A long and strange cloud has formed so many times on it Martian volcano that scientists have given up and named it.
Meet the elongated cloud of Arsia Mons, or AMEC. Its long and bright trail has become a familiar feature on the peak known as Arsia Mons, southeast of the most famous. Olympus Mons. Although the cloud comes and goes over the volcano, scientists say it is not made up of the volcano itself.
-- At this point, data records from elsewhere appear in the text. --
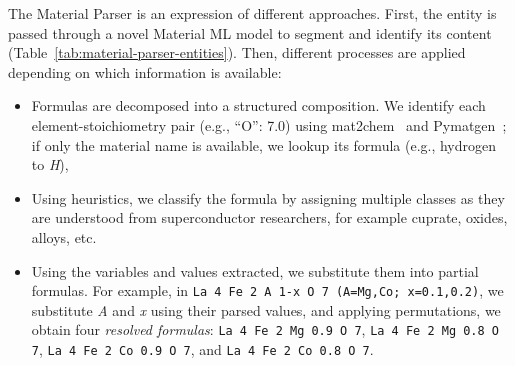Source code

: The Material Parser is an expression of different approaches. 
First, the entity is passed through a novel Material ML model to segment and identify its content (Table~\ref{tab:material-parser-entities}).
Then, different processes are applied depending on which information is available: 
\begin{itemize}
    \item Formulas are decomposed into a structured composition. We identify each element-stoichiometry pair (e.g., ``O'': 7.0) using mat2chem~\cite{kononova2019text} and Pymatgen~\cite{Ong2013}; if only the material name is available, we lookup its formula (e.g., hydrogen to \textit{H}),
    \item Using heuristics, we classify the formula by assigning multiple classes as they are understood from superconductor researchers, for example cuprate, oxides, alloys, etc.
    \item Using the variables and values extracted, we substitute them into partial formulas. For example, in \texttt{La 4 Fe 2 A 1-x O 7 (A=Mg,Co; x=0.1,0.2)}, we substitute \textit{A} and \textit{x} using their parsed values, and applying permutations, we obtain four \textit{resolved formulas}: \texttt{La 4 Fe 2 Mg 0.9 O 7}, \texttt{La 4 Fe 2 Mg 0.8 O 7}, \texttt{La 4 Fe 2 Co 0.9 O 7}, and \texttt{La 4 Fe 2 Co 0.8 O 7}.
\end{itemize}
And it’s timely: Scientists affiliated with Europe’s Mars Express orbiter hoped it would reappear in its annual cycle.
“We have been investigating this intriguing phenomenon and were expecting to see such a cloud at this time,” said Jorge Hernández-Bernal, Ph.D. candidate for the University of the Basque Country in Spain and main author of the current study, he said in a statement launched by the European Space Agency (ESA), which runs the spacecraft.
Photos: Views of the Red Planet from Europe’s Mars Express
“This elongated cloud forms each Martian year during this season around the southern solstice, and it repeats for 80 days or even more, “said Hernández-Bernal.” However, we still don’t know if the clouds are always that impressive. “
So far, scientists have trapped the cloud by marking up to 1,100 miles (1,800 kilometers), according to ESA. The tail-shaped structure is made of water ice, and despite its location on Arsia Mons, it is not formed by the volcano itself, the scientists said, but by the way that local winds interact with the topography.
And the elongated cloud of Arsia Mons not only comes, stays for a while and then dissipates. It forms and fades over the course of a few hours each local morning, then returns the next day. That makes the strange cloud difficult to study from orbit around the Red Planet.
But Mars Express is specially qualified to do so. He carries an instrument called the Visual monitoring camera, which can photograph an unusually wide swath of the planet in a single frame. And the spacecraft’s orbit lines up to bring Arsia Mons into view during the morning hours when the cloud is visible.
“The range of this large cloud cannot be seen if your camera only has a narrow field of view, or if you are only observing in the afternoon,” said Eleni Ravanis, a graduate trainee on the Visual Monitoring Camera team. the declaration. “Fortunately for Mars Express, the spacecraft’s highly elliptical orbit, coupled with the VMC instrument’s wide field of view, allows us to take pictures covering a wide area of the planet first thing in the morning. That means we can catch it. ! “
The scientists the last time you saw the tail-shaped cloud of Arsia Mons in September and October 2018. Right now, the days are the shortest of the year in the northern hemisphere of the red planet and the longest of the year in the southern hemisphere. Arsia Mons itself is located slightly south of the Martian equator and extends to an altitude of approximately 12 miles (20 km).
Scientists hope that by continuing to study the strange cloud, they can begin to understand how long it has been appearing and why it appears only in the morning.